Decía que odio los uniformes cuyo fin es el de dar autoridad
a quien quizá la necesita de tela porque de la otra, la moral, la que dan la
prudencia y la sabiduría, de esa no tiene. Pero debo añadir que los que más
odio son los que visten a quienes los llevan con ropas talares, decimonónicas,
oscuras y solemnes. Y, entre ellos y en especial, claro, los curas y los
jueces, dueños de la norma y la moral que, demasiado a menudo, esconden bajo
sus faldas pecados inconfesables de cinismo y de soberbia.
Cinismo y soberbia. Estoy convencido de que eso esconden
quienes, como los curas, renuncian a ser plenamente hombres, con sentimientos y
pasiones, para situarse por encima de los hombres. También estoy convencido de
que quienes, sacrificando lo mejor de su juventud, preparan las durísimas
oposiciones para ganar una plaza de juez -la de dios hace tiempo que no sale-
llegan a su destino sin las vivencias y la experiencia necesarias para decidir
sobre vidas y haciendas y acaban escondiendo esas carencias bajo la solemnidad
de una toga que, también, les aleja del resto de los mortales.
Tanta autoridad y tanta liturgia acaban por disfrazarles la
realidad y haciéndoles creer que son distintos, que no se equivocan y, sobre
todo, que nadie tiene derecho a decírselo.
Eso es lo que le ha ocurrido al presidente del Consejo
General del Poder Judicial, el cada vez menos respetado y más bien tenido por
pícaro y aprovechado Carlos Dívar, que carga sus larguísimos fines de semana al
erario, sin el menor rubor, el más mínimo arrepentimiento y convencido de que
es tan valioso e importante como para no dar cuentas a nadie de sus gastos.

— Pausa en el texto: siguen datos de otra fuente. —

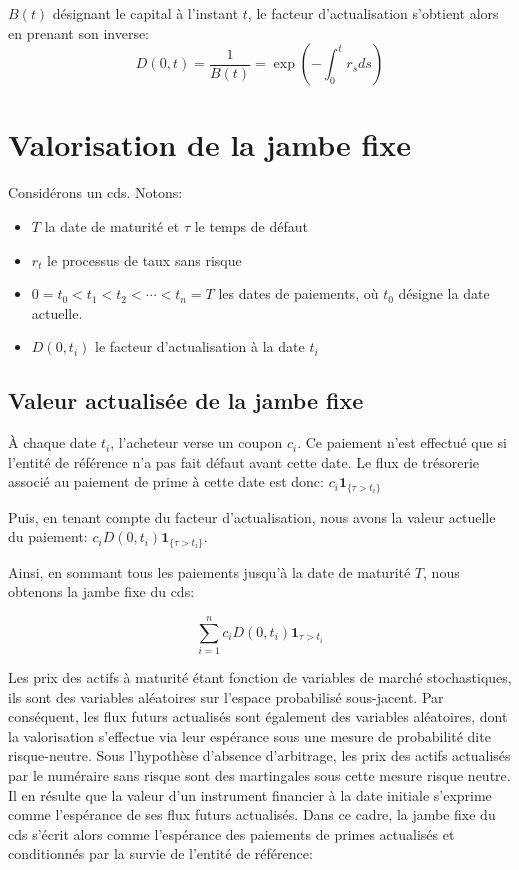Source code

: $B(t)$ désignant le capital à l'instant $t$, le facteur d'actualisation s'obtient alors en prenant son inverse:
\begin{equation}
    D(0, t) = \frac{1}{B(t)} = \exp(-\int_0^t r_s ds)
    \label{eq:facteur_actualisation}
\end{equation}


\section{Valorisation de la jambe fixe}

Considérons un \gls{cds}.
Notons:
\begin{itemize}
    \item $T$ la date de maturité et $\tau$ le temps de défaut
    \item $r_t$ le processus de taux sans risque
    \item $0 = t_0 < t_1 < t_2 < \cdots < t_n = T$ les dates de paiements, où $t_0$ désigne la date actuelle.
    \item $D(0, t_i)$ le facteur d'actualisation à la date $t_i$
\end{itemize}

\subsection{Valeur actualisée de la jambe fixe}

À chaque date $t_i$, l'acheteur verse un coupon $c_i$. Ce paiement n'est effectué que si l'entité de référence n'a pas fait défaut avant cette date. Le flux de trésorerie associé au paiement de prime à cette date est donc: $c_i \mathbf{1}_{\{\tau > t_i\}}$

Puis, en tenant compte du facteur d'actualisation, nous avons la valeur actuelle du paiement: $c_i D(0, t_i) \mathbf{1}_{\{\tau > t_i\}}$.

Ainsi, en sommant tous les paiements jusqu'à la date de maturité $T$, nous obtenons la jambe fixe du \gls{cds}:

$$\sum_{i = 1}^n c_i D(0, t_i) \mathbf{1}_{\tau > t_i}$$

Les prix des actifs à maturité étant fonction de variables de marché stochastiques, ils sont des variables aléatoires sur l’espace probabilisé sous-jacent. Par conséquent, les flux futurs actualisés sont également des variables aléatoires, dont la valorisation s’effectue via leur espérance sous une mesure de probabilité dite risque-neutre. Sous l’hypothèse d’absence d’arbitrage, les prix des actifs actualisés par le numéraire sans risque sont des martingales sous cette mesure risque neutre. Il en résulte que la valeur d’un instrument financier à la date initiale s’exprime comme l’espérance de ses flux futurs actualisés. Dans ce cadre, la jambe fixe du \gls{cds} s’écrit alors comme l’espérance des paiements de primes actualisés et conditionnés par la survie de l’entité de référence:

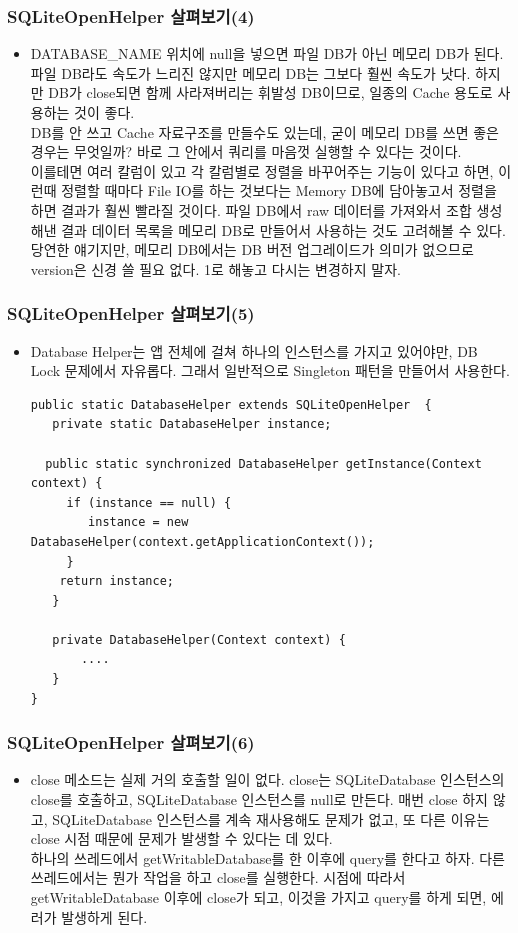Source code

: \documentclass{beamer}
\newcommand\Fontvi{\fontsize{8}{9.6}\selectfont}
\begin{document}
\begin{frame}
\frametitle{SQLiteOpenHelper 살펴보기(4)}
\Fontvi
\begin{itemize}
\item DATABASE\_NAME 위치에 null을 넣으면  파일 DB가 아닌 메모리 DB가 된다. 파일 DB라도 속도가 느리진 않지만 메모리 DB는 그보다 훨씬 속도가 낫다. 하지만 DB가 close되면 함께 사라져버리는 휘발성 DB이므로, 일종의 Cache 용도로 사용하는 것이 좋다.\\
DB를 안 쓰고 Cache 자료구조를 만들수도 있는데, 굳이 메모리 DB를 쓰면 좋은 경우는 무엇일까? 바로 그 안에서 쿼리를 마음껏 실행할 수 있다는 것이다.\\
이를테면 여러 칼럼이 있고 각 칼럼별로 정렬을 바꾸어주는 기능이 있다고 하면, 이런때 정렬할 때마다 File IO를 하는 것보다는 Memory DB에 담아놓고서 정렬을 하면 결과가 훨씬 빨라질 것이다. 파일 DB에서 raw 데이터를 가져와서 조합 생성해낸 결과 데이터 목록을 메모리 DB로 만들어서 사용하는 것도 고려해볼 수 있다.\\

당연한 얘기지만, 메모리 DB에서는 DB 버전 업그레이드가 의미가 없으므로 version은 신경 쓸 필요 없다. 1로 해놓고 다시는 변경하지 말자.
\end{itemize}
\end{frame}

\begin{frame}[fragile]
\frametitle{SQLiteOpenHelper 살펴보기(5)}
\begin{itemize}
\item Database Helper는 앱 전체에 걸쳐 하나의 인스턴스를 가지고 있어야만, DB Lock 문제에서 자유롭다. 
그래서 일반적으로 Singleton 패턴을 만들어서 사용한다. 

\Fontvi
\begin{verbatim}
public static DatabaseHelper extends SQLiteOpenHelper  {
   private static DatabaseHelper instance;
 
  public static synchronized DatabaseHelper getInstance(Context context) {
     if (instance == null) {
        instance = new DatabaseHelper(context.getApplicationContext());
     }
    return instance;
   }
 
   private DatabaseHelper(Context context) {
       ....
   }
}
\end{verbatim}
\end{itemize}
\end{frame}

\begin{frame}
\frametitle{SQLiteOpenHelper 살펴보기(6)}
\begin{itemize}
\item close 메소드는 실제 거의 호출할 일이 없다. close는 SQLiteDatabase 인스턴스의 close를 호출하고, SQLiteDatabase 인스턴스를 null로 만든다.  매번 close 하지 않고, SQLiteDatabase 인스턴스를 계속 재사용해도 문제가 없고, 또 다른 이유는 close 시점 때문에 문제가 발생할 수 있다는 데 있다.\\
하나의 쓰레드에서 getWritableDatabase를 한 이후에 query를 한다고 하자. 다른 쓰레드에서는 뭔가 작업을 하고 close를 실행한다. 시점에 따라서 getWritableDatabase 이후에 close가 되고, 이것을 가지고 query를 하게 되면, 에러가 발생하게 된다. 
\end{itemize}
\end{frame}
\end{document}
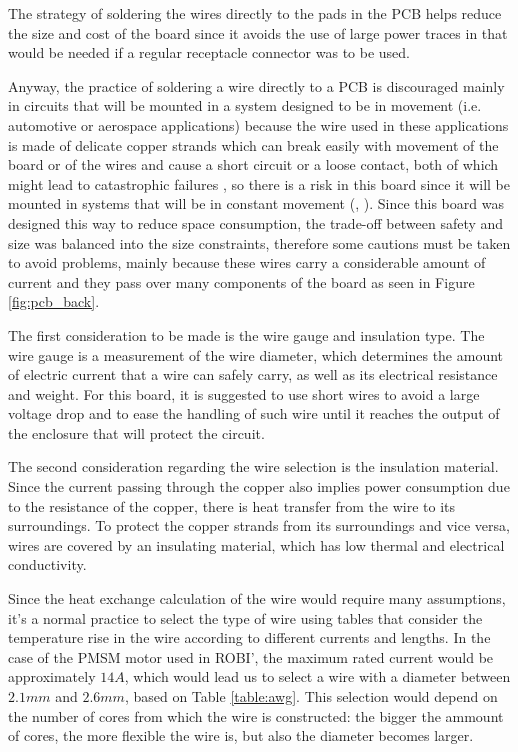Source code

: The strategy of soldering the wires directly to the pads in the \ac{PCB} helps reduce the size and cost of the board since it avoids the use of large power traces in that would be needed if a regular receptacle connector was to be used.

Anyway, the practice of soldering a wire directly to a \ac{PCB} is discouraged mainly in circuits that will be mounted in a system designed to be in movement (i.e. automotive or aerospace applications) because the wire used in these applications is made of delicate copper strands which can break easily with movement of the board or of the wires and cause a short circuit or a loose contact, both of which might lead to catastrophic failures , so there is a risk in this board since it will be mounted in systems that will be in constant movement (\citeauthor{connectors}, \citeyear{connectors}). Since this board was designed this way to reduce space consumption, the trade-off between safety and size was balanced into the size constraints, therefore some cautions must be taken to avoid problems, mainly because these wires carry a considerable amount of current and they pass over many components of the board as seen in Figure \ref{fig:pcb_back}.

The first consideration to be made is the wire gauge and insulation type. The wire gauge is a measurement of the wire diameter, which determines the amount of electric current that a wire can safely carry, as well as its electrical resistance and weight. For this board, it is suggested to use short wires to avoid a large voltage drop and to ease the handling of such wire until it reaches the output of the enclosure that will protect the circuit.

The second consideration regarding the wire selection is the insulation material. Since the current passing through the copper also implies power consumption due to the resistance of the copper, there is heat transfer from the wire to its surroundings. To protect the copper strands from its surroundings and vice versa, wires are covered by an insulating material, which has low thermal and electrical conductivity.

Since the heat exchange calculation of the wire would require many assumptions, it’s a normal practice to select the type of wire using tables that consider the temperature rise in the wire according to different currents and lengths. In the case of the \ac{PMSM} motor used in ROBI', the maximum rated current would be approximately $14A$, which would lead us to select a wire with a diameter between $2.1mm$ and $2.6mm$, based on Table \ref{table:awg}. This selection would depend on the number of cores from which the wire is constructed: the bigger the ammount of cores, the more flexible the wire is, but also the diameter becomes larger.

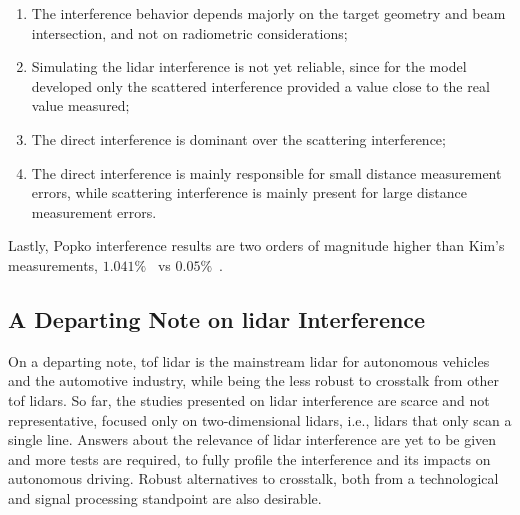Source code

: \begin{enumerate}
	\item The interference behavior depends majorly on the target geometry and beam intersection, and not on radiometric considerations;
	\item Simulating the \ac{lidar} interference is not yet reliable, since for the model developed only the scattered interference provided a value close to the real value measured;
	\item The direct interference is dominant over the scattering interference;
	\item The direct interference is mainly responsible for small distance measurement errors, while scattering interference is mainly present for large distance measurement errors.
\end{enumerate}

Lastly, Popko \etal interference results are two orders of magnitude higher than Kim's \etal measurements, $1.041 \%$~\cite{Popko2019b} vs $0.05\%$~\cite{Kim2015a}.

\subsection{A Departing Note on \acs{lidar} Interference}
On a departing note, \ac{tof} \ac{lidar} is the mainstream \ac{lidar} for autonomous vehicles and the automotive industry, while being the less robust to crosstalk from other \ac{tof} \acp{lidar}. So far, the studies presented on \ac{lidar} interference are scarce and not representative, focused only on two-dimensional \acp{lidar}, i.e., \acp{lidar} that only scan a single line. Answers about the relevance of \ac{lidar} interference are yet to be given and more tests are required, to fully profile the interference and its impacts on autonomous driving. Robust alternatives to crosstalk, both from a technological and signal processing standpoint are also desirable.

Uno podía pensar que tan bochornoso comportamiento habría
creado inquietud en quienes todos nos días nos dan lecciones de rectitud y justicia,
pero no. Haber "pillado" a su "jefe" con el tarro de la
mermelada, dedos y morro pegajosos, no les ha llevado a castigarle, ni tan
siquiera a recriminarle. Todo lo contrario. Quienes, con cuentas y horarios,
hacen de su toga un sayo se han revuelto contra el Pepito Grillo que osó
denunciar a Dívar, pidiendo su dimisión por haber minado el prestigio y la
credibilidad del consejo, mientras afilan sus navajas a la espera de una pelea
entre consejeros que, sin duda, aún no ha acabado y será, cuando menos,
sangrienta.
Carlos Dívar, del que el ministro Gallardón, el gran
hipócrita que pretendió hacerse pasar por progre, ha dicho públicamente que la
figura de Dívar saldrá reforzada de este asunto, mientras el propio Dívar se
permite decir que "ni dimite ni dará explicaciones" por su
comportamiento.
Es lo que tiene ser juez y parte, ser el dueño de la norma, su interpretación,
la VISA y la autoridad que dan faldones, insignias y puñetas. Dívar consideró
una miseria el gasto cuando sólo se conocía la mitad del mismo, quizá esos
miles de euros pudiese pagarlos de su bolsillo sin esfuerzo. Ahora bien, ni con
el elevado sueldo que cobra y cobrará ni con la VISA ciega que le han dado
podrá comprar el prestigio que ha perdido y ha hecho perder a la institución
que preside. Demasiada inmoralidad y falta de prudencia en quienes deben velar
con esa virtud de que en este país se haga justicia.
Espero que su dios se lo perdone, porque, lo que soy yo,
nunca.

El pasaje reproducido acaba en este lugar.